Automated Audio Captioning (AAC) is a blossoming field of study that focuses on translating audio streams into clear and concise text. AAC systems are created with the aid of substantial and accurately annotated audio-text data. However, the traditional method of manually aligning audio segments with text annotations is not only laborious and costly but also inherently inconsistent and biased.
Past research within the AAC field has examined the use of encoder-decoder architectures to extract audio features from audio encoders such as PANN, AST, and HTSAT. Language generation components like BART and GPT-2 interpret these features. The CLAP model aims to improve this by employing contrastive learning to align audio and text data in multimodal embeddings. Various techniques, such as adversarial training and contrastive losses, are used to refine AAC systems. These techniques enhance the diversity and accuracy of the captions produced while also addressing the vocabulary limitations found in previous models.
Researchers from Microsoft and Carnegie Mellon University are proposing a new, innovative methodology for training AAC systems using the CLAP model. This novel technique uses only text data during training, which fundamentally transforms the traditional AAC training process. The system is capable of generating audio captions without needing to learn directly from audio inputs, representing a significant advancement in AAC technology.
In the proposed methodology, AAC systems are specifically trained using text data with the assistance of the CLAP model. The training phase involves a decoder conditioned on embeddings from a CLAP text encoder to generate captions. During the inference stage, the text encoder is replaced with a CLAP audio encoder to adapt the system to real audio inputs. Two datasets, AudioCaps and Clotho, were used to evaluate the model. The research team successfully bridged the modality gap between audio and text embeddings using a combination of Gaussian noise injection and a learnable adapter, which ensured that the system’s performance remained consistent.

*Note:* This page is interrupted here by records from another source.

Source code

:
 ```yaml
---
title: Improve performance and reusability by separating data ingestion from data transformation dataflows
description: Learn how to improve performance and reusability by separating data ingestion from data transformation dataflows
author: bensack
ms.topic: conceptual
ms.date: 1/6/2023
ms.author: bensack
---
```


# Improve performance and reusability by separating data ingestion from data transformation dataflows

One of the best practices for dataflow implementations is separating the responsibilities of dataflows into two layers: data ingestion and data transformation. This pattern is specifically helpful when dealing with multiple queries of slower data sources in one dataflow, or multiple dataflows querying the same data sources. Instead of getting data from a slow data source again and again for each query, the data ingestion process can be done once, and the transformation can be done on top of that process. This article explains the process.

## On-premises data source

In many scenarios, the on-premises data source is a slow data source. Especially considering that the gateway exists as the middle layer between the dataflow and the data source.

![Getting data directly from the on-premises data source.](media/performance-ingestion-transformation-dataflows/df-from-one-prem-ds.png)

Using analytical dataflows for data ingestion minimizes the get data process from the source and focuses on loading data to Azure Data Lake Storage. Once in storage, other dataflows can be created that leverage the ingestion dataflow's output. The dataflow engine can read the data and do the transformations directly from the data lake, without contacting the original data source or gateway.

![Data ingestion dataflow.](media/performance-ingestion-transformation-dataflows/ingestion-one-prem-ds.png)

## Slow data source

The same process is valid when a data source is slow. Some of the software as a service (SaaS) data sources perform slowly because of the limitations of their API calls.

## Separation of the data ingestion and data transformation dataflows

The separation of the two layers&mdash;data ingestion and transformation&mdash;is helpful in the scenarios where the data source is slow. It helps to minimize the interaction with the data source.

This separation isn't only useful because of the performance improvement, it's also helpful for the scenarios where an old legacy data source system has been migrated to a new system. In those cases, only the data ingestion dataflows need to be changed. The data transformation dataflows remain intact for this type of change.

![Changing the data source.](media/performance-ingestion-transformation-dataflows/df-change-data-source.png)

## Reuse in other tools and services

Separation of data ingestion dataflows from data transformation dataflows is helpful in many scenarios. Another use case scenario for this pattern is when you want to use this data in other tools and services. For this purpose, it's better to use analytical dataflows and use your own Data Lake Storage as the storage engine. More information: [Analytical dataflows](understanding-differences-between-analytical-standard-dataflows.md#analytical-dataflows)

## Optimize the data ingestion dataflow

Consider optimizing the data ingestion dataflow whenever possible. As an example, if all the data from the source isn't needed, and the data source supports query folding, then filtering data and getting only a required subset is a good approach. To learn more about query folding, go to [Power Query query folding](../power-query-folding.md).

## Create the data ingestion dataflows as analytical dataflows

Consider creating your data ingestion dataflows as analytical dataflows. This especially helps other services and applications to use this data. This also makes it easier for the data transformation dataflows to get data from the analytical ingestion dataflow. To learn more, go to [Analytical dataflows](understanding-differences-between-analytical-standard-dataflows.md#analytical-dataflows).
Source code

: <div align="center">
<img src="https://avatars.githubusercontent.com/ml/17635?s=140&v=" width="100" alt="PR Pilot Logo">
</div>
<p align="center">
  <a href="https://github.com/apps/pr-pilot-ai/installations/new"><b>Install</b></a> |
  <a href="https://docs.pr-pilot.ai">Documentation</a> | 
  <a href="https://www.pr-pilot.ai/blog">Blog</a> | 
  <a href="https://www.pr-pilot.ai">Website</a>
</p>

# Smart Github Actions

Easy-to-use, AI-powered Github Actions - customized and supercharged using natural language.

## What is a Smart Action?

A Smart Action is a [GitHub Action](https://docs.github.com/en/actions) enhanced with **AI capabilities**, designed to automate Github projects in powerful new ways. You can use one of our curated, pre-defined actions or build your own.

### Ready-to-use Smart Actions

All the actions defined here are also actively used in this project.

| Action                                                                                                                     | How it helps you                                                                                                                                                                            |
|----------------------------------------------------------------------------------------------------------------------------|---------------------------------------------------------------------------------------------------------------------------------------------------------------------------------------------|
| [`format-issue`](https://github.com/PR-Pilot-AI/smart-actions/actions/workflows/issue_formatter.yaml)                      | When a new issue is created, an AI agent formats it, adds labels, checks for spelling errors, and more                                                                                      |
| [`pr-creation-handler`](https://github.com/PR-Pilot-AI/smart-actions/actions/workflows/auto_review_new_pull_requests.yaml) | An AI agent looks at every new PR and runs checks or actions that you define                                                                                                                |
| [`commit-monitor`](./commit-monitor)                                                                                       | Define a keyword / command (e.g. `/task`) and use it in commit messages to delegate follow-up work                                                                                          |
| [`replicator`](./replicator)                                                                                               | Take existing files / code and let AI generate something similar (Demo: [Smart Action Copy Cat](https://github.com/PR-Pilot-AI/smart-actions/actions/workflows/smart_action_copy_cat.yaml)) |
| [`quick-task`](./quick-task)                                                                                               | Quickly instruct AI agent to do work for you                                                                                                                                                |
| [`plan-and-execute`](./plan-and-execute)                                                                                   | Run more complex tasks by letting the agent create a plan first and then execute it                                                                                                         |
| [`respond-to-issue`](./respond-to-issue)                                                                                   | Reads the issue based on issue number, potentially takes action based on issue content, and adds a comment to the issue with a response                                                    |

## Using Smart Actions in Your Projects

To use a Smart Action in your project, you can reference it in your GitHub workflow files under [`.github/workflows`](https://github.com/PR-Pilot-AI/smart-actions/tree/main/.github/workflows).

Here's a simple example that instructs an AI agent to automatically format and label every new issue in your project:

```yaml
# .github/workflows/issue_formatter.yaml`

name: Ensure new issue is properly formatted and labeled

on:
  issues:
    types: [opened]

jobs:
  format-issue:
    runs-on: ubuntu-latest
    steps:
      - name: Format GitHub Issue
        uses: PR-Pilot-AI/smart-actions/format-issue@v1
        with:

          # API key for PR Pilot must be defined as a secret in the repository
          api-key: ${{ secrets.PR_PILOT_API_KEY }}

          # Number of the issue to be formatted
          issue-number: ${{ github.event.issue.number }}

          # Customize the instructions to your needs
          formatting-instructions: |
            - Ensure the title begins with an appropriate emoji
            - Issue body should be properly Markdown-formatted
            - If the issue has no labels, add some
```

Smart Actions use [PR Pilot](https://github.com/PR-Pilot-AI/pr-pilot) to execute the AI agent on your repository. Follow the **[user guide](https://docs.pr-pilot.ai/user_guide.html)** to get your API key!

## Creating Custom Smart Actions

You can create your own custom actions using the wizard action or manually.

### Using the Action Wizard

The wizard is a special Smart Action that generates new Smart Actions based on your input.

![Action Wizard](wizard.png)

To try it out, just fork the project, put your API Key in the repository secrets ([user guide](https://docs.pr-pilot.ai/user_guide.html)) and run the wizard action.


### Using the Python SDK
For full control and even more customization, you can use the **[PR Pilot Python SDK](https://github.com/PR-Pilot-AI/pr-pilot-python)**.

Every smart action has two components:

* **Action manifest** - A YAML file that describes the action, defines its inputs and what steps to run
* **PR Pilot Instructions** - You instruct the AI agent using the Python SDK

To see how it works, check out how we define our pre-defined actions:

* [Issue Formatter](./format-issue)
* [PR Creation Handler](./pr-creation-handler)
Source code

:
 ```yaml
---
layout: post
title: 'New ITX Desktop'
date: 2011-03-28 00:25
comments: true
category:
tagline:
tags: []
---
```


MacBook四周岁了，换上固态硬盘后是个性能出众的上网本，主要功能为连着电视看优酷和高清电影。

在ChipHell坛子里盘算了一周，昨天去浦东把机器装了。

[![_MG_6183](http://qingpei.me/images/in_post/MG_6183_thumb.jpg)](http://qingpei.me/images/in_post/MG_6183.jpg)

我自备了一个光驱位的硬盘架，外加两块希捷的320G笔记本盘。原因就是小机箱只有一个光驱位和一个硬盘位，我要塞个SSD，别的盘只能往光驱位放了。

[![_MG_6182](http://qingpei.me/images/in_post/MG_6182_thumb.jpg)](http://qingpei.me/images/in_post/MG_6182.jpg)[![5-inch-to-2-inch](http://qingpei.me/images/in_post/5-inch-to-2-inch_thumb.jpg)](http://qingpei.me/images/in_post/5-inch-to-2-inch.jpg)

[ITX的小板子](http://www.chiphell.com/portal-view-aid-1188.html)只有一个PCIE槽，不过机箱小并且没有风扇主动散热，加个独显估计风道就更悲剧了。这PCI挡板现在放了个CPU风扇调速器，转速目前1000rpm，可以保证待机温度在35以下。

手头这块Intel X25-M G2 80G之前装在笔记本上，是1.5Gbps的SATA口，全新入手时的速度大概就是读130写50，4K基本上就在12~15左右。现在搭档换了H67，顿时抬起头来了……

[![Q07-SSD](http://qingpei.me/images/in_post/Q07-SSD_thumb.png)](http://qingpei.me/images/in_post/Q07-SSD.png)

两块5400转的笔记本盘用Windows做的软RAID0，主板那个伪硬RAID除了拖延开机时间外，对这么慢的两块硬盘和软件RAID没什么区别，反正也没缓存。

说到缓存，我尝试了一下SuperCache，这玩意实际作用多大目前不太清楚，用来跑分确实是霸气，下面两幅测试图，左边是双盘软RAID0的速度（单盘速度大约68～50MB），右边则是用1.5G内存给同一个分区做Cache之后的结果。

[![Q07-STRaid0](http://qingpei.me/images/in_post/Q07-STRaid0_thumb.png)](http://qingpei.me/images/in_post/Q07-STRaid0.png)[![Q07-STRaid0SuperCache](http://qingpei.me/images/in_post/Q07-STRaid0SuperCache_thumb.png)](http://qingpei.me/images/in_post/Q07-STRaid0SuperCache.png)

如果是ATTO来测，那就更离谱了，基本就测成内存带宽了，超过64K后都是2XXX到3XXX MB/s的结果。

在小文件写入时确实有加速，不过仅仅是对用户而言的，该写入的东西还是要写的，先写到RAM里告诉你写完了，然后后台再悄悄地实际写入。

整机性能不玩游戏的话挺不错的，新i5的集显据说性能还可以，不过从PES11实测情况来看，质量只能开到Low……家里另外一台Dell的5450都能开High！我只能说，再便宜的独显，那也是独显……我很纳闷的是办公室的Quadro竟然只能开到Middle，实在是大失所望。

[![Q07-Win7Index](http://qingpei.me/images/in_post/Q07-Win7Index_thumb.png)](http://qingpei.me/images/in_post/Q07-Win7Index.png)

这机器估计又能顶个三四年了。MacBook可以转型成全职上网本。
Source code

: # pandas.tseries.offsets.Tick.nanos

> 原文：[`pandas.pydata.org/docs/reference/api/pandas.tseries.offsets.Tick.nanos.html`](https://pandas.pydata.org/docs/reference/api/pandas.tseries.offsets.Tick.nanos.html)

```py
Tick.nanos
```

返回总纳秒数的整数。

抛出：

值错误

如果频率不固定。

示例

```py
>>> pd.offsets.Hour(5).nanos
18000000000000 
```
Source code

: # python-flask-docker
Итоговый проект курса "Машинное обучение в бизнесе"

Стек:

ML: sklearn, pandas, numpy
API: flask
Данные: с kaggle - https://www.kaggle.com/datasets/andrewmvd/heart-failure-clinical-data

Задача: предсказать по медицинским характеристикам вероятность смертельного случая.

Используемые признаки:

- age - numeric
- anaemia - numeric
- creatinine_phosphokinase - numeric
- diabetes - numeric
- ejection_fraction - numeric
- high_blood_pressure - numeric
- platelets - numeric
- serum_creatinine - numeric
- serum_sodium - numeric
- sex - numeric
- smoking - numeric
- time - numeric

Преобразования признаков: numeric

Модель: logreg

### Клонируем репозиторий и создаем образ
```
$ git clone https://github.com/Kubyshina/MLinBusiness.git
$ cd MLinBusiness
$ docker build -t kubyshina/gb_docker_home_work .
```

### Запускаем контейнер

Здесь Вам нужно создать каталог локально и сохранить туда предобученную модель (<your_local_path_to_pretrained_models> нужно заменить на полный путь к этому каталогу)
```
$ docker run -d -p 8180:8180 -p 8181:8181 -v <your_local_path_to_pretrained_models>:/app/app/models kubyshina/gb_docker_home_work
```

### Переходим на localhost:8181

The text-only AAC methodology evaluation demonstrated strong results. The model achieved a SPIDEr score of 0.456 on the AudioCaps dataset and 0.255 on the Clotho dataset. These scores indicated competitive performance with cutting-edge AAC systems trained with paired audio-text data. The model also used Gaussian noise injection and a learnable adapter to effectively bridge the modality gap. This was confirmed by reducing the variance in embeddings to roughly 0.015. These quantitative results validate the effectiveness of using text-only training to generate accurate and relevant audio captions.
In conclusion, using the CLAP model for a text-only training method in AAC eliminates the need for audio-text pairs. This approach, which utilizes text data to train AAC systems, simplifies AAC system development, enhances scalability, and reduces dependency on expensive data annotation processes. It shows significant promise in expanding the use and accessibility of audio captioning technologies. Future developments could see this innovative method used widely in the development and training of other AAC systems.